Voters in London take to polls for ‘Brexit by-election’
Britain voted to leave the European Union in a referendum in June 2016 (AFP Photo/Justin Tallis)
Residents of the posh London suburb of Richmond took to the polls on Thursday in a local by-election that has turned into a mini-referendum on Brexit in a pro-EU heartland.
Liberal Democrat challenger Sarah Olney, whose party wants a second referendum on Brexit, is hoping the result will shock Downing Street, as the government forges on towards the EU exit door.
Olney is running against Zac Goldsmith, who held the seat for Prime Minister Theresa May’s Conservative Party but quit in protest after the government backed expanding the nearby Heathrow Airport.
He is now standing as an independent candidate.
“While some people feel very strongly about Heathrow expansion, lots more people feel much more strongly about Brexit,” Olney told AFP during the campaign.
“That’s really alarmed and upset people and they want to use this opportunity to send a message.”
In the June referendum on Britain’s membership in the European Union, 52 percent nationwide voted to leave.
But in the well-heeled borough of Richmond in southwest London, 69 percent voted to remain in the bloc.

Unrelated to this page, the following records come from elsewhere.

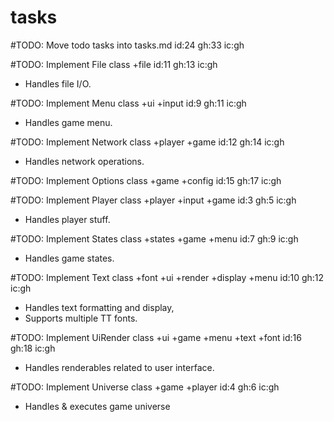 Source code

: # tasks

#TODO: Move todo tasks into tasks.md id:24 gh:33 ic:gh

#TODO: Implement File class +file id:11 gh:13 ic:gh
- Handles file I/O.

#TODO: Implement Menu class +ui +input id:9 gh:11 ic:gh
- Handles game menu.

#TODO: Implement Network class +player +game id:12 gh:14 ic:gh
- Handles network operations.

#TODO: Implement Options class +game +config id:15 gh:17 ic:gh

#TODO: Implement Player class +player +input +game id:3 gh:5 ic:gh
- Handles player stuff.

#TODO: Implement States class +states +game +menu id:7 gh:9 ic:gh
- Handles game states.

#TODO: Implement Text class +font +ui +render +display +menu id:10 gh:12 ic:gh
- Handles text formatting and display,
- Supports multiple TT fonts.

#TODO: Implement UiRender class +ui +game +menu +text +font id:16 gh:18 ic:gh
- Handles renderables related to user interface.

#TODO: Implement Universe class +game +player id:4 gh:6 ic:gh
- Handles & executes game universe

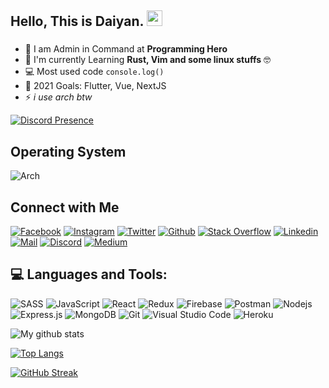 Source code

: <!-- welcome message -->
<h2>Hello, This is Daiyan. <img src="https://media.giphy.com/media/hvRJCLFzcasrR4ia7z/giphy.gif" width="25px"> </h2>

###

- 📙 I am Admin in Command at **Programming Hero**
- 🌱 I'm currently Learning **Rust, Vim and some linux stuffs** 🤓
- 💻 Most used code `console.log()`
- 🎯 2021 Goals: Flutter, Vue, NextJS
- ⚡ *i use arch btw*

[![Discord Presence](https://lanyard.cnrad.dev/api/778907112532606997)](https://discord.com/users/778907112532606997)

## Operating System
![Arch](https://img.shields.io/badge/Arch%20Linux-1793D1?logo=arch-linux&logoColor=fff&style=for-the-badge)

## Connect with Me

[![Facebook](https://img.shields.io/badge/Facebook-1877F2?style=for-the-badge&logo=facebook&logoColor=white)](https://www.facebook.com/daiyanjs/)
[![Instagram](https://img.shields.io/badge/Instagram-E4405F?style=for-the-badge&logo=instagram&logoColor=white)](https://www.instagram.com/daiyanabdallah/)
[![Twitter](https://img.shields.io/badge/Twitter-1DA1F2?style=for-the-badge&logo=twitter&logoColor=white)](https://twitter.com/DaiyanDeveloper)
[![Github](https://img.shields.io/badge/GitHub-100000?style=for-the-badge&logo=github&logoColor=white)](https://github.com/coderDaiyan)
[![Stack Overflow](https://img.shields.io/badge/Stack_Overflow-FE7A16?style=for-the-badge&logo=stack-overflow&logoColor=white)](https://stackoverflow.com/users/14914177/coderdaiyan)
[![Linkedin](https://img.shields.io/badge/LinkedIn-0077B5?style=for-the-badge&logo=linkedin&logoColor=white)](https://www.linkedin.com/in/abdallah-daiyan/)
[![Mail](https://img.shields.io/badge/Gmail-D14836?style=for-the-badge&logo=gmail&logoColor=white)](mailto:daiyanabdallah@gmail.com)
[![Discord](https://img.shields.io/badge/Discord-7289DA?style=for-the-badge&logo=discord&logoColor=white)](https://discord.com/users/816268050499633172)
[![Medium](https://img.shields.io/badge/Medium-12100E?style=for-the-badge&logo=medium&logoColor=white)](https://medium.com/@devloperd250)



## 💻 Languages and Tools:

![SASS](https://img.shields.io/badge/Sass-CC6699?style=for-the-badge&logo=sass&logoColor=white)
![JavaScript](https://img.shields.io/badge/JavaScript-F7DF1E?style=for-the-badge&logo=javascript&logoColor=black)
![React](https://img.shields.io/badge/React-20232A?style=for-the-badge&logo=react&logoColor=61DAFB)
![Redux](https://img.shields.io/badge/Redux-593D88?style=for-the-badge&logo=redux&logoColor=white)
![Firebase](https://img.shields.io/badge/firebase-ffca28?style=for-the-badge&logo=firebase&logoColor=black)
![Postman](https://img.shields.io/badge/Postman-FF6C37?style=for-the-badge&logo=Postman&logoColor=white)
![Nodejs](https://img.shields.io/badge/Node.js-339933?style=for-the-badge&logo=nodedotjs&logoColor=white)
![Express.js](https://img.shields.io/badge/Express.js-000000?style=for-the-badge&logo=express&logoColor=white)
![MongoDB](https://img.shields.io/badge/MongoDB-4EA94B?style=for-the-badge&logo=mongodb&logoColor=white)
![Git](https://img.shields.io/badge/Git-F05032?style=for-the-badge&logo=git&logoColor=white)
![Visual Studio Code](https://img.shields.io/badge/Visual_Studio_Code-0078D4?style=for-the-badge&logo=visual%20studio%20code&logoColor=white)
![Heroku](https://img.shields.io/badge/Heroku-430098?style=for-the-badge&logo=heroku&logoColor=white)


![My github stats](https://github-readme-stats.vercel.app/api?username=coderDaiyan&show_icons=true&theme=nord)

[![Top Langs](https://github-readme-stats.vercel.app/api/top-langs/?username=coderDaiyan&layout=compact&theme=nord)](https://github.com/anuraghazra/github-readme-stats)

[![GitHub Streak](https://github-readme-streak-stats.herokuapp.com/?user=coderDaiyan&theme=nord)](https://git.io/streak-stats)
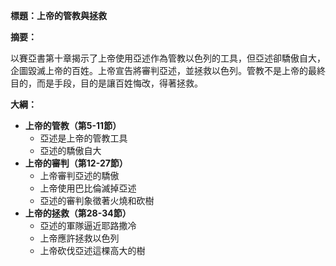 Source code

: **標題：上帝的管教與拯救**

**摘要：**

以賽亞書第十章揭示了上帝使用亞述作為管教以色列的工具，但亞述卻驕傲自大，企圖毀滅上帝的百姓。上帝宣告將審判亞述，並拯救以色列。管教不是上帝的最終目的，而是手段，目的是讓百姓悔改，得著拯救。

**大綱：**

* **上帝的管教（第5-11節）**
    * 亞述是上帝的管教工具
    * 亞述的驕傲自大
* **上帝的審判（第12-27節）**
    * 上帝審判亞述的驕傲
    * 上帝使用巴比倫滅掉亞述
    * 亞述的審判象徵著火燒和砍樹
* **上帝的拯救（第28-34節）**
    * 亞述的軍隊逼近耶路撒冷
    * 上帝應許拯救以色列
    * 上帝砍伐亞述這棵高大的樹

Its 82-percent turnout, one of the highest in the UK, showed it was an issue locals felt passionate about.
The centrist and unambiguously pro-EU Lib Dems, reduced to a rump in the 2015 general election, are eyeing a comeback by filling the void for disgruntled ‘Remain’ voters.
– ‘Loyalty to Zac’ –
However, the 39-year-old Olney faces a tough task in overturning Goldsmith’s majority.
Both the Conservative and Brexit-cheerleading UKIP parties are giving him a clear run.
Goldsmith won Richmond from the Lib Dems in 2010 and retained it in the May 2015 general election with 58 percent of the vote.
Wealthy, suave, affable and soft-spoken, 41-year-old Goldsmith is Brexit royalty.
He is the son of the late tycoon financier Jimmy Goldsmith, whose high-spending Referendum Party, calling for a vote on UK-EU relations, got the anti-EU bandwagon rolling.
Zac Goldsmith’s understated, local approach seems to have won him support around Richmond.
“There’s a lot of loyalty to Zac round here,” said Jane McCready, 52, who sat enjoying a hot drink overlooking the River Thames last week.
But she added that Brexit was an issue: “I do have friends who are using this as another vote for ‘Remain’ (in the EU) by voting Lib Dem.”
However, Freddie Gates, 79, from Richmond, said he had voted in June to stay in the EU but now would be backing Goldsmith.
“The majority of the country said out, so you go along with it,” he said.